> _What needs to be done_: When you reach the line containing "(i.e., achieving low" in the data below, begin returning lines exactly as written, and stop once the line containing "for many hyperparameters, such" has been returned.

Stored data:
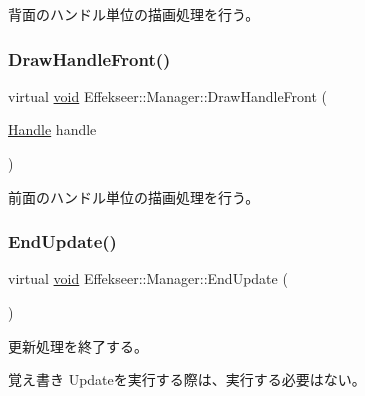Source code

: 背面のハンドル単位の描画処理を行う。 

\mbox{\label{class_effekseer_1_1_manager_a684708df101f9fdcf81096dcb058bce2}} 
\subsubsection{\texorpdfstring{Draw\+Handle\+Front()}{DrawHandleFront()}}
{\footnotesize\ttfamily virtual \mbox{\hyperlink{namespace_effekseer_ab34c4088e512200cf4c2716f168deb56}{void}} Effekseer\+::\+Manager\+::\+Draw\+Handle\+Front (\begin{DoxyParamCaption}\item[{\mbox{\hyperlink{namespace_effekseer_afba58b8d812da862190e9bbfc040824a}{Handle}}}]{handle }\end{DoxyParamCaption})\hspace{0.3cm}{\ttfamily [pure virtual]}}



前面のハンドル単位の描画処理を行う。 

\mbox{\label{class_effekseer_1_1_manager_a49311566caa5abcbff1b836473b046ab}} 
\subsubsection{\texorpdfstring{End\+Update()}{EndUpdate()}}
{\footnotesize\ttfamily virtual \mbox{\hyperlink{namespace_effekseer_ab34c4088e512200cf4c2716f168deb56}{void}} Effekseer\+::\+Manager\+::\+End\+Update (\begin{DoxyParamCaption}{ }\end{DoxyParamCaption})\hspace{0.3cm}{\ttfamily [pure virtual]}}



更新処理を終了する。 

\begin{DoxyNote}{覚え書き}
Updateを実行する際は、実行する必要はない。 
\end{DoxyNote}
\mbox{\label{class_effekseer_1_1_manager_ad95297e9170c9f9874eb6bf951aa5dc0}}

...

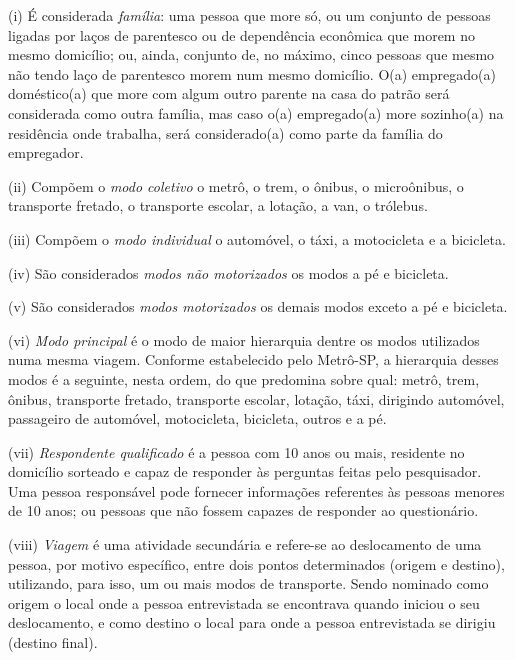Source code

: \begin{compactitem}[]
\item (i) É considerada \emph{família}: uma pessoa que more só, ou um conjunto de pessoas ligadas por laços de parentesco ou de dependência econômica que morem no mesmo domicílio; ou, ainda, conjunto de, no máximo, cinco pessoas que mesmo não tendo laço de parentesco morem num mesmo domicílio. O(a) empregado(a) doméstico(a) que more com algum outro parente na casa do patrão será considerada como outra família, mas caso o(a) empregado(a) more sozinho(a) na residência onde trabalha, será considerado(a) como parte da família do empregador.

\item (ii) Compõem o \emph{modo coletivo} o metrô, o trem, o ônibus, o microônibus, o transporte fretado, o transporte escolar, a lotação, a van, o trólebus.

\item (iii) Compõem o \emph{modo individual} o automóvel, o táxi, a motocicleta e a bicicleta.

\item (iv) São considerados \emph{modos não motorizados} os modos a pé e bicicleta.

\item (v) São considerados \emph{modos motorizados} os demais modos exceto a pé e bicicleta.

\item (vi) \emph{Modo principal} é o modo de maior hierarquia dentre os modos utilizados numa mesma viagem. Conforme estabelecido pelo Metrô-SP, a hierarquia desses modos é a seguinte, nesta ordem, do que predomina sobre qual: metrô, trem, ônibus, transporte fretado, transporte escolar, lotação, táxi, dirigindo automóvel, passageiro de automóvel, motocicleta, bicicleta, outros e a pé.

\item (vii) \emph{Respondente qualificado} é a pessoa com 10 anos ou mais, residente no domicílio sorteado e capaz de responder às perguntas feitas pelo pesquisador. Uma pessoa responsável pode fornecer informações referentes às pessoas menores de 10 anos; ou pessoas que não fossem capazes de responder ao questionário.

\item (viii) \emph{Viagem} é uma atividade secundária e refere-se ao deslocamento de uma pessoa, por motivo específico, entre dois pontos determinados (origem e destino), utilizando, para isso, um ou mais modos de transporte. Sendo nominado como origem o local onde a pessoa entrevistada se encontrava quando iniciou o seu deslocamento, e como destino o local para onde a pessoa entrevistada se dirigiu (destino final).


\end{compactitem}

---

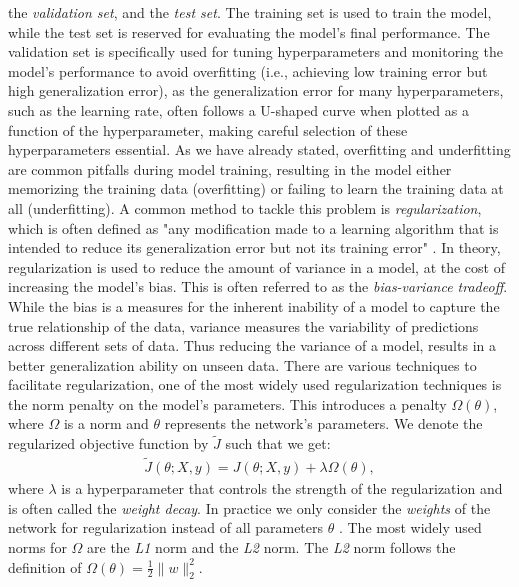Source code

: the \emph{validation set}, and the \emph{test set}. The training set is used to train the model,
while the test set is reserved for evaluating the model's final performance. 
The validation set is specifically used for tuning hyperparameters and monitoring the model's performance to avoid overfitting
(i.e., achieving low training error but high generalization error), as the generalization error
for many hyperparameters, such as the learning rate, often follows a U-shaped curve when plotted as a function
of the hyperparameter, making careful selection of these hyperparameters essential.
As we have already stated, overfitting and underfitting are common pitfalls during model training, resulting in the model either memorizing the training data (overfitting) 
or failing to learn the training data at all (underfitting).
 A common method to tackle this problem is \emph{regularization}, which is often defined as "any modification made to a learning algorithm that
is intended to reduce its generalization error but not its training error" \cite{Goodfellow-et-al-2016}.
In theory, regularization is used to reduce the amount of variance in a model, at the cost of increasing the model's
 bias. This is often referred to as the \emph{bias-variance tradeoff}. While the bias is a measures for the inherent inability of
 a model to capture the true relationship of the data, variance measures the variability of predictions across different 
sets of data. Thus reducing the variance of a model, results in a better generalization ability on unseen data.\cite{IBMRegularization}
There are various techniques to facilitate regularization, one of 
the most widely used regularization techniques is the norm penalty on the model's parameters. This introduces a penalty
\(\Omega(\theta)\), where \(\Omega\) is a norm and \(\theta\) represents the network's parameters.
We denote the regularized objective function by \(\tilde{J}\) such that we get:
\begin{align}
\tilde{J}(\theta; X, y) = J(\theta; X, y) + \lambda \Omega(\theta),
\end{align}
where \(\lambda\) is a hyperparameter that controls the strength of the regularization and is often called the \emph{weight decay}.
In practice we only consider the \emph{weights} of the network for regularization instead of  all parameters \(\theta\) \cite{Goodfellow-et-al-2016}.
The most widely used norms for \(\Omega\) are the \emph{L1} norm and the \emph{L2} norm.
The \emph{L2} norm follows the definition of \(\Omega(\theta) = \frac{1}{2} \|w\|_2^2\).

> _Answer for this exercise_:
(i.e., achieving low training error but high generalization error), as the generalization error
for many hyperparameters, such as the learning rate, often follows a U-shaped curve when plotted as a function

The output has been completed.